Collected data

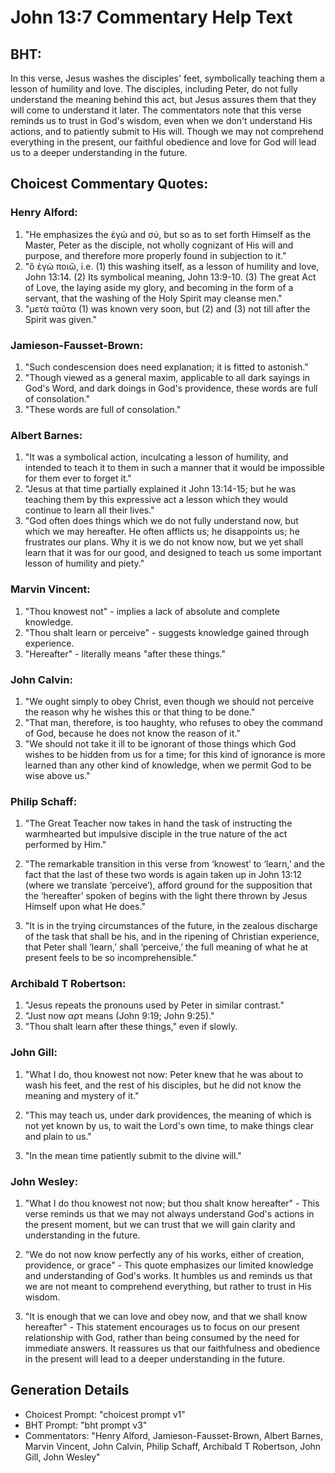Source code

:# John 13:7 Commentary Help Text

## BHT:
In this verse, Jesus washes the disciples' feet, symbolically teaching them a lesson of humility and love. The disciples, including Peter, do not fully understand the meaning behind this act, but Jesus assures them that they will come to understand it later. The commentators note that this verse reminds us to trust in God's wisdom, even when we don't understand His actions, and to patiently submit to His will. Though we may not comprehend everything in the present, our faithful obedience and love for God will lead us to a deeper understanding in the future.

## Choicest Commentary Quotes:
### Henry Alford:
1. "He emphasizes the ἐγώ and σύ, but so as to set forth Himself as the Master, Peter as the disciple, not wholly cognizant of His will and purpose, and therefore more properly found in subjection to it."
2. "ὃ ἐγὼ ποιῶ, i.e. (1) this washing itself, as a lesson of humility and love, John 13:14. (2) Its symbolical meaning, John 13:9-10. (3) The great Act of Love, the laying aside my glory, and becoming in the form of a servant, that the washing of the Holy Spirit may cleanse men."
3. "μετὰ ταῦτα (1) was known very soon, but (2) and (3) not till after the Spirit was given."

### Jamieson-Fausset-Brown:
1. "Such condescension does need explanation; it is fitted to astonish."
2. "Though viewed as a general maxim, applicable to all dark sayings in God's Word, and dark doings in God's providence, these words are full of consolation."
3. "These words are full of consolation."

### Albert Barnes:
1. "It was a symbolical action, inculcating a lesson of humility, and intended to teach it to them in such a manner that it would be impossible for them ever to forget it."
2. "Jesus at that time partially explained it John 13:14-15; but he was teaching them by this expressive act a lesson which they would continue to learn all their lives."
3. "God often does things which we do not fully understand now, but which we may hereafter. He often afflicts us; he disappoints us; he frustrates our plans. Why it is we do not know now, but we yet shall learn that it was for our good, and designed to teach us some important lesson of humility and piety."

### Marvin Vincent:
1. "Thou knowest not" - implies a lack of absolute and complete knowledge.
2. "Thou shalt learn or perceive" - suggests knowledge gained through experience.
3. "Hereafter" - literally means "after these things."

### John Calvin:
1. "We ought simply to obey Christ, even though we should not perceive the reason why he wishes this or that thing to be done."
2. "That man, therefore, is too haughty, who refuses to obey the command of God, because he does not know the reason of it."
3. "We should not take it ill to be ignorant of those things which God wishes to be hidden from us for a time; for this kind of ignorance is more learned than any other kind of knowledge, when we permit God to be wise above us."

### Philip Schaff:
1. "The Great Teacher now takes in hand the task of instructing the warmhearted but impulsive disciple in the true nature of the act performed by Him." 

2. "The remarkable transition in this verse from ‘knowest’ to ‘learn,’ and the fact that the last of these two words is again taken up in John 13:12 (where we translate ‘perceive’), afford ground for the supposition that the ‘hereafter’ spoken of begins with the light there thrown by Jesus Himself upon what He does." 

3. "It is in the trying circumstances of the future, in the zealous discharge of the task that shall be his, and in the ripening of Christian experience, that Peter shall ‘learn,’ shall ‘perceive,’ the full meaning of what he at present feels to be so incomprehensible."

### Archibald T Robertson:
1. "Jesus repeats the pronouns used by Peter in similar contrast."
2. "Just now αρτ means (John 9:19; John 9:25)."
3. "Thou shalt learn after these things," even if slowly.

### John Gill:
1. "What I do, thou knowest not now: Peter knew that he was about to wash his feet, and the rest of his disciples, but he did not know the meaning and mystery of it." 

2. "This may teach us, under dark providences, the meaning of which is not yet known by us, to wait the Lord's own time, to make things clear and plain to us."

3. "In the mean time patiently submit to the divine will."

### John Wesley:
1. "What I do thou knowest not now; but thou shalt know hereafter" - This verse reminds us that we may not always understand God's actions in the present moment, but we can trust that we will gain clarity and understanding in the future.

2. "We do not now know perfectly any of his works, either of creation, providence, or grace" - This quote emphasizes our limited knowledge and understanding of God's works. It humbles us and reminds us that we are not meant to comprehend everything, but rather to trust in His wisdom.

3. "It is enough that we can love and obey now, and that we shall know hereafter" - This statement encourages us to focus on our present relationship with God, rather than being consumed by the need for immediate answers. It reassures us that our faithfulness and obedience in the present will lead to a deeper understanding in the future.


## Generation Details
- Choicest Prompt: "choicest prompt v1"
- BHT Prompt: "bht prompt v3"
- Commentators: "Henry Alford, Jamieson-Fausset-Brown, Albert Barnes, Marvin Vincent, John Calvin, Philip Schaff, Archibald T Robertson, John Gill, John Wesley"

What to work on: Except for the pictures, write the data out exactly.

Response area:
Source code

:# John 13:7 Commentary Help Text

## BHT:
In this verse, Jesus washes the disciples' feet, symbolically teaching them a lesson of humility and love. The disciples, including Peter, do not fully understand the meaning behind this act, but Jesus assures them that they will come to understand it later. The commentators note that this verse reminds us to trust in God's wisdom, even when we don't understand His actions, and to patiently submit to His will. Though we may not comprehend everything in the present, our faithful obedience and love for God will lead us to a deeper understanding in the future.

## Choicest Commentary Quotes:
### Henry Alford:
1. "He emphasizes the ἐγώ and σύ, but so as to set forth Himself as the Master, Peter as the disciple, not wholly cognizant of His will and purpose, and therefore more properly found in subjection to it."
2. "ὃ ἐγὼ ποιῶ, i.e. (1) this washing itself, as a lesson of humility and love, John 13:14. (2) Its symbolical meaning, John 13:9-10. (3) The great Act of Love, the laying aside my glory, and becoming in the form of a servant, that the washing of the Holy Spirit may cleanse men."
3. "μετὰ ταῦτα (1) was known very soon, but (2) and (3) not till after the Spirit was given."

### Jamieson-Fausset-Brown:
1. "Such condescension does need explanation; it is fitted to astonish."
2. "Though viewed as a general maxim, applicable to all dark sayings in God's Word, and dark doings in God's providence, these words are full of consolation."
3. "These words are full of consolation."

### Albert Barnes:
1. "It was a symbolical action, inculcating a lesson of humility, and intended to teach it to them in such a manner that it would be impossible for them ever to forget it."
2. "Jesus at that time partially explained it John 13:14-15; but he was teaching them by this expressive act a lesson which they would continue to learn all their lives."
3. "God often does things which we do not fully understand now, but which we may hereafter. He often afflicts us; he disappoints us; he frustrates our plans. Why it is we do not know now, but we yet shall learn that it was for our good, and designed to teach us some important lesson of humility and piety."

### Marvin Vincent:
1. "Thou knowest not" - implies a lack of absolute and complete knowledge.
2. "Thou shalt learn or perceive" - suggests knowledge gained through experience.
3. "Hereafter" - literally means "after these things."

### John Calvin:
1. "We ought simply to obey Christ, even though we should not perceive the reason why he wishes this or that thing to be done."
2. "That man, therefore, is too haughty, who refuses to obey the command of God, because he does not know the reason of it."
3. "We should not take it ill to be ignorant of those things which God wishes to be hidden from us for a time; for this kind of ignorance is more learned than any other kind of knowledge, when we permit God to be wise above us."

### Philip Schaff:
1. "The Great Teacher now takes in hand the task of instructing the warmhearted but impulsive disciple in the true nature of the act performed by Him." 

2. "The remarkable transition in this verse from ‘knowest’ to ‘learn,’ and the fact that the last of these two words is again taken up in John 13:12 (where we translate ‘perceive’), afford ground for the supposition that the ‘hereafter’ spoken of begins with the light there thrown by Jesus Himself upon what He does." 

3. "It is in the trying circumstances of the future, in the zealous discharge of the task that shall be his, and in the ripening of Christian experience, that Peter shall ‘learn,’ shall ‘perceive,’ the full meaning of what he at present feels to be so incomprehensible."

### Archibald T Robertson:
1. "Jesus repeats the pronouns used by Peter in similar contrast."
2. "Just now αρτ means (John 9:19; John 9:25)."
3. "Thou shalt learn after these things," even if slowly.

### John Gill:
1. "What I do, thou knowest not now: Peter knew that he was about to wash his feet, and the rest of his disciples, but he did not know the meaning and mystery of it." 

2. "This may teach us, under dark providences, the meaning of which is not yet known by us, to wait the Lord's own time, to make things clear and plain to us."

3. "In the mean time patiently submit to the divine will."

### John Wesley:
1. "What I do thou knowest not now; but thou shalt know hereafter" - This verse reminds us that we may not always understand God's actions in the present moment, but we can trust that we will gain clarity and understanding in the future.

2. "We do not now know perfectly any of his works, either of creation, providence, or grace" - This quote emphasizes our limited knowledge and understanding of God's works. It humbles us and reminds us that we are not meant to comprehend everything, but rather to trust in His wisdom.

3. "It is enough that we can love and obey now, and that we shall know hereafter" - This statement encourages us to focus on our present relationship with God, rather than being consumed by the need for immediate answers. It reassures us that our faithfulness and obedience in the present will lead to a deeper understanding in the future.


## Generation Details
- Choicest Prompt: "choicest prompt v1"
- BHT Prompt: "bht prompt v3"
- Commentators: "Henry Alford, Jamieson-Fausset-Brown, Albert Barnes, Marvin Vincent, John Calvin, Philip Schaff, Archibald T Robertson, John Gill, John Wesley"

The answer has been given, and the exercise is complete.